**Task statement**
Return all lines from the listing below in which the string "veld" occurs.

^^^^

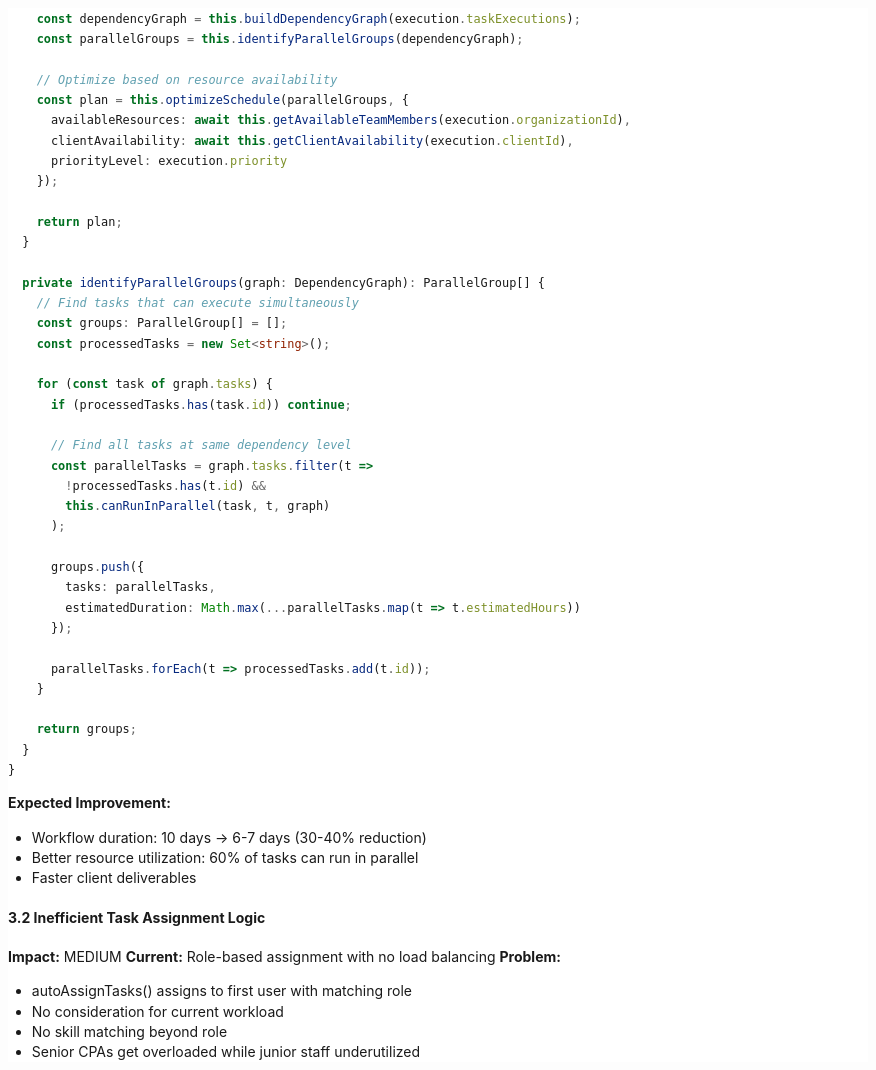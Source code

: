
 ```typescript
    const dependencyGraph = this.buildDependencyGraph(execution.taskExecutions);
    const parallelGroups = this.identifyParallelGroups(dependencyGraph);

    // Optimize based on resource availability
    const plan = this.optimizeSchedule(parallelGroups, {
      availableResources: await this.getAvailableTeamMembers(execution.organizationId),
      clientAvailability: await this.getClientAvailability(execution.clientId),
      priorityLevel: execution.priority
    });

    return plan;
  }

  private identifyParallelGroups(graph: DependencyGraph): ParallelGroup[] {
    // Find tasks that can execute simultaneously
    const groups: ParallelGroup[] = [];
    const processedTasks = new Set<string>();

    for (const task of graph.tasks) {
      if (processedTasks.has(task.id)) continue;

      // Find all tasks at same dependency level
      const parallelTasks = graph.tasks.filter(t =>
        !processedTasks.has(t.id) &&
        this.canRunInParallel(task, t, graph)
      );

      groups.push({
        tasks: parallelTasks,
        estimatedDuration: Math.max(...parallelTasks.map(t => t.estimatedHours))
      });

      parallelTasks.forEach(t => processedTasks.add(t.id));
    }

    return groups;
  }
}
```

**Expected Improvement:**
- Workflow duration: 10 days → 6-7 days (30-40% reduction)
- Better resource utilization: 60% of tasks can run in parallel
- Faster client deliverables

#### 3.2 Inefficient Task Assignment Logic
**Impact:** MEDIUM
**Current:** Role-based assignment with no load balancing
**Problem:**
- autoAssignTasks() assigns to first user with matching role
- No consideration for current workload
- No skill matching beyond role
- Senior CPAs get overloaded while junior staff underutilized
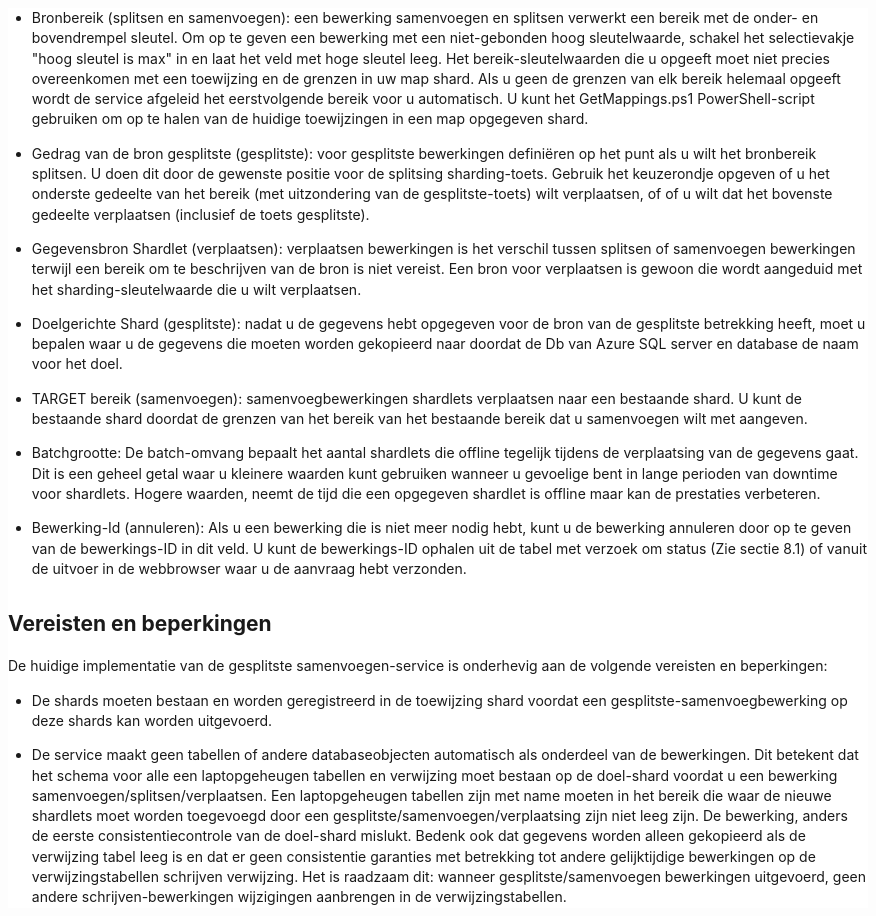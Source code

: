 -    Bronbereik (splitsen en samenvoegen): een bewerking samenvoegen en splitsen verwerkt een bereik met de onder- en bovendrempel sleutel. Om op te geven een bewerking met een niet-gebonden hoog sleutelwaarde, schakel het selectievakje "hoog sleutel is max" in en laat het veld met hoge sleutel leeg. Het bereik-sleutelwaarden die u opgeeft moet niet precies overeenkomen met een toewijzing en de grenzen in uw map shard. Als u geen de grenzen van elk bereik helemaal opgeeft wordt de service afgeleid het eerstvolgende bereik voor u automatisch. U kunt het GetMappings.ps1 PowerShell-script gebruiken om op te halen van de huidige toewijzingen in een map opgegeven shard.

-    Gedrag van de bron gesplitste (gesplitste): voor gesplitste bewerkingen definiëren op het punt als u wilt het bronbereik splitsen. U doen dit door de gewenste positie voor de splitsing sharding-toets. Gebruik het keuzerondje opgeven of u het onderste gedeelte van het bereik (met uitzondering van de gesplitste-toets) wilt verplaatsen, of of u wilt dat het bovenste gedeelte verplaatsen (inclusief de toets gesplitste).

-    Gegevensbron Shardlet (verplaatsen): verplaatsen bewerkingen is het verschil tussen splitsen of samenvoegen bewerkingen terwijl een bereik om te beschrijven van de bron is niet vereist. Een bron voor verplaatsen is gewoon die wordt aangeduid met het sharding-sleutelwaarde die u wilt verplaatsen.

-    Doelgerichte Shard (gesplitste): nadat u de gegevens hebt opgegeven voor de bron van de gesplitste betrekking heeft, moet u bepalen waar u de gegevens die moeten worden gekopieerd naar doordat de Db van Azure SQL server en database de naam voor het doel.

-    TARGET bereik (samenvoegen): samenvoegbewerkingen shardlets verplaatsen naar een bestaande shard. U kunt de bestaande shard doordat de grenzen van het bereik van het bestaande bereik dat u samenvoegen wilt met aangeven.

-    Batchgrootte: De batch-omvang bepaalt het aantal shardlets die offline tegelijk tijdens de verplaatsing van de gegevens gaat. Dit is een geheel getal waar u kleinere waarden kunt gebruiken wanneer u gevoelige bent in lange perioden van downtime voor shardlets. Hogere waarden, neemt de tijd die een opgegeven shardlet is offline maar kan de prestaties verbeteren.

-    Bewerking-Id (annuleren): Als u een bewerking die is niet meer nodig hebt, kunt u de bewerking annuleren door op te geven van de bewerkings-ID in dit veld. U kunt de bewerkings-ID ophalen uit de tabel met verzoek om status (Zie sectie 8.1) of vanuit de uitvoer in de webbrowser waar u de aanvraag hebt verzonden.


## <a name="requirements-and-limitations"></a>Vereisten en beperkingen 

De huidige implementatie van de gesplitste samenvoegen-service is onderhevig aan de volgende vereisten en beperkingen: 

* De shards moeten bestaan en worden geregistreerd in de toewijzing shard voordat een gesplitste-samenvoegbewerking op deze shards kan worden uitgevoerd. 

* De service maakt geen tabellen of andere databaseobjecten automatisch als onderdeel van de bewerkingen. Dit betekent dat het schema voor alle een laptopgeheugen tabellen en verwijzing moet bestaan op de doel-shard voordat u een bewerking samenvoegen/splitsen/verplaatsen. Een laptopgeheugen tabellen zijn met name moeten in het bereik die waar de nieuwe shardlets moet worden toegevoegd door een gesplitste/samenvoegen/verplaatsing zijn niet leeg zijn. De bewerking, anders de eerste consistentiecontrole van de doel-shard mislukt. Bedenk ook dat gegevens worden alleen gekopieerd als de verwijzing tabel leeg is en dat er geen consistentie garanties met betrekking tot andere gelijktijdige bewerkingen op de verwijzingstabellen schrijven verwijzing. Het is raadzaam dit: wanneer gesplitste/samenvoegen bewerkingen uitgevoerd, geen andere schrijven-bewerkingen wijzigingen aanbrengen in de verwijzingstabellen.
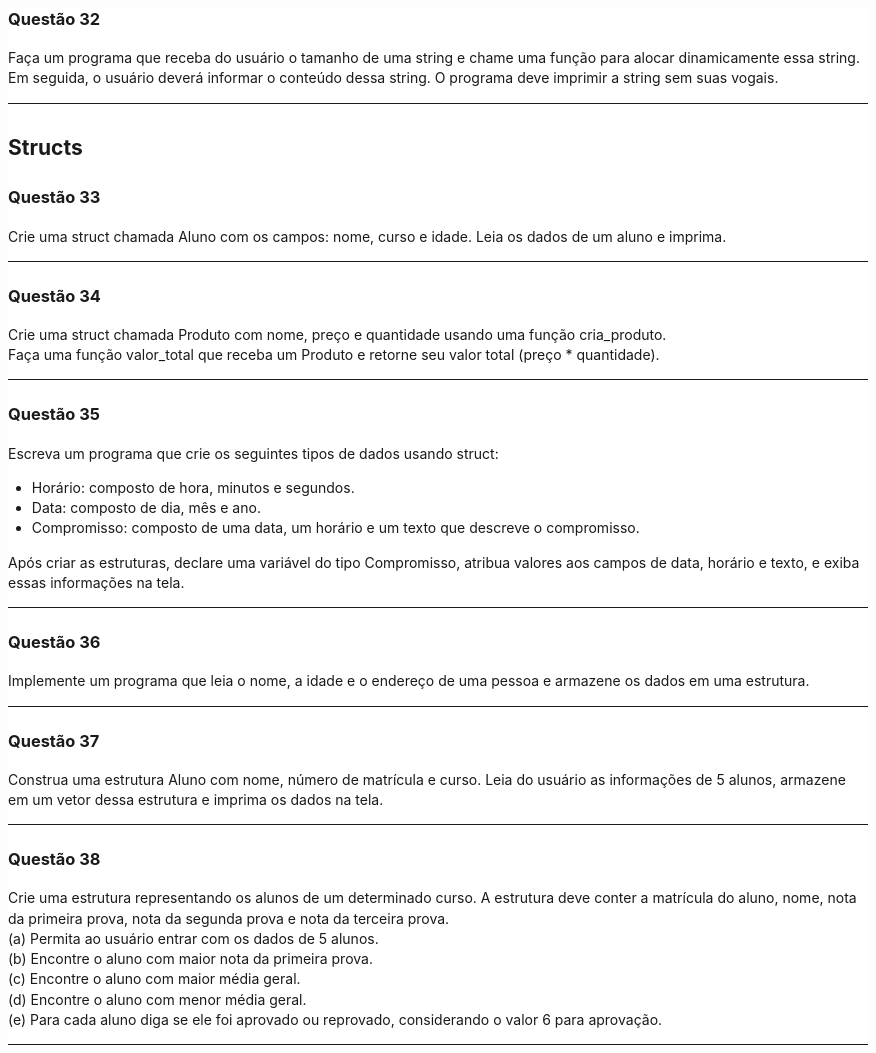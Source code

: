 
### Questão 32

Faça um programa que receba do usuário o tamanho de uma string e chame uma função para alocar dinamicamente essa string. Em seguida, o usuário deverá informar o conteúdo dessa string. O programa deve imprimir a string sem suas vogais.

---

## Structs

### Questão 33

Crie uma struct chamada Aluno com os campos: nome, curso e idade. Leia os dados de um aluno e imprima.

---

### Questão 34

Crie uma struct chamada Produto com nome, preço e quantidade usando uma função cria_produto.  
Faça uma função valor_total que receba um Produto e retorne seu valor total (preço * quantidade).

---

### Questão 35

Escreva um programa que crie os seguintes tipos de dados usando struct:
- Horário: composto de hora, minutos e segundos.
- Data: composto de dia, mês e ano.
- Compromisso: composto de uma data, um horário e um texto que descreve o compromisso.

Após criar as estruturas, declare uma variável do tipo Compromisso, atribua valores aos campos de data, horário e texto, e exiba essas informações na tela.

---

### Questão 36

Implemente um programa que leia o nome, a idade e o endereço de uma pessoa e armazene os dados em uma estrutura.  

---

### Questão 37

Construa uma estrutura Aluno com nome, número de matrícula e curso. Leia do usuário as informações de 5 alunos, armazene em um vetor dessa estrutura e imprima os dados na tela.  

---

### Questão 38

Crie uma estrutura representando os alunos de um determinado curso. A estrutura deve conter a matrícula do aluno, nome, nota da primeira prova, nota da segunda prova e nota da terceira prova.  
(a) Permita ao usuário entrar com os dados de 5 alunos.  
(b) Encontre o aluno com maior nota da primeira prova.  
(c) Encontre o aluno com maior média geral.  
(d) Encontre o aluno com menor média geral.  
(e) Para cada aluno diga se ele foi aprovado ou reprovado, considerando o valor 6 para aprovação.  

---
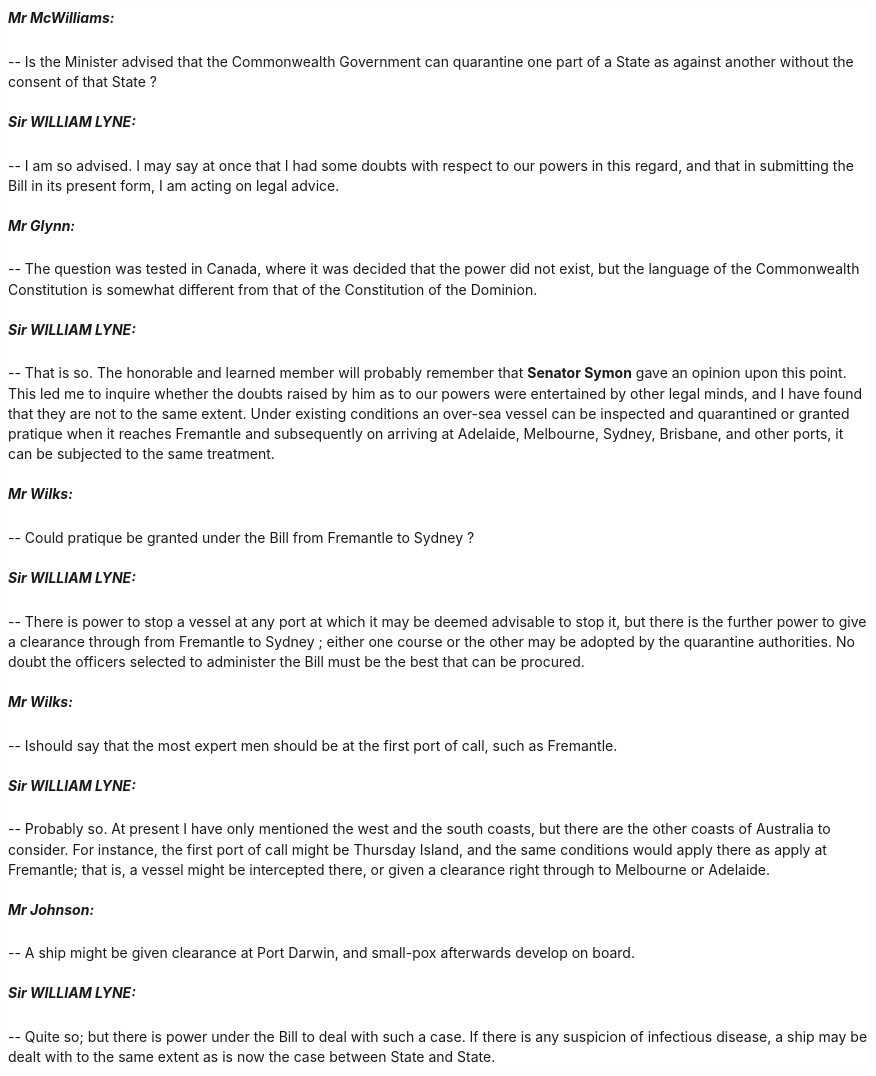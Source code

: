 ##### Mr McWilliams:

--  Is the Minister advised that the Commonwealth Government can quarantine one part of a State as against another without the consent of that State ? 

##### Sir WILLIAM LYNE:

-- I am so advised. I may say at once that I had some doubts with respect to our powers in this regard, and that in submitting the Bill in its present form, I am acting on legal advice. 

##### Mr Glynn:

--  The question was tested in Canada, where it was decided that the power did not exist, but the language of the Commonwealth Constitution is somewhat different from that of the Constitution of the Dominion. 

##### Sir WILLIAM LYNE:

-- That is so. The honorable and learned member will probably remember that  **Senator Symon**  gave an opinion upon this point. This led me to inquire whether the doubts raised by him as to our powers were entertained by other legal minds, and I have found  that they are not to the same extent. Under existing conditions an over-sea vessel can be inspected and quarantined or granted pratique when it reaches Fremantle and subsequently on arriving at Adelaide, Melbourne, Sydney, Brisbane, and other ports, it can be subjected to the same treatment. 

##### Mr Wilks:

--  Could pratique be granted under the Bill from Fremantle to Sydney ? 

##### Sir WILLIAM LYNE:

-- There is power to stop a vessel at any port at which it may be deemed advisable to stop it, but there is the further power to give a clearance through from Fremantle to Sydney ; either one course or the other may be adopted by the quarantine authorities. No doubt the officers selected to administer the Bill must be the best that can be procured. 

##### Mr Wilks:

--  Ishould say that the most expert men should be at the first port of call, such as Fremantle. 

##### Sir WILLIAM LYNE:

-- Probably so. At present I have only mentioned the west and the south coasts, but there are the other coasts of Australia to consider. For instance, the first port of call might be Thursday Island, and the same conditions would apply there as apply at Fremantle; that is, a vessel might be intercepted there, or given a clearance right through to Melbourne or Adelaide. 

##### Mr Johnson:

--  A ship might be given clearance at Port Darwin, and small-pox afterwards develop on board. 

##### Sir WILLIAM LYNE:

-- Quite so; but there is power under the Bill to deal with such a case. If there is any suspicion of infectious disease, a ship may be dealt with to the same extent as is now the case between State and State.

^^^^

**Response to this task**
: -    Bronbereik (splitsen en samenvoegen): een bewerking samenvoegen en splitsen verwerkt een bereik met de onder- en bovendrempel sleutel. Om op te geven een bewerking met een niet-gebonden hoog sleutelwaarde, schakel het selectievakje "hoog sleutel is max" in en laat het veld met hoge sleutel leeg. Het bereik-sleutelwaarden die u opgeeft moet niet precies overeenkomen met een toewijzing en de grenzen in uw map shard. Als u geen de grenzen van elk bereik helemaal opgeeft wordt de service afgeleid het eerstvolgende bereik voor u automatisch. U kunt het GetMappings.ps1 PowerShell-script gebruiken om op te halen van de huidige toewijzingen in een map opgegeven shard.
-    Bewerking-Id (annuleren): Als u een bewerking die is niet meer nodig hebt, kunt u de bewerking annuleren door op te geven van de bewerkings-ID in dit veld. U kunt de bewerkings-ID ophalen uit de tabel met verzoek om status (Zie sectie 8.1) of vanuit de uitvoer in de webbrowser waar u de aanvraag hebt verzonden.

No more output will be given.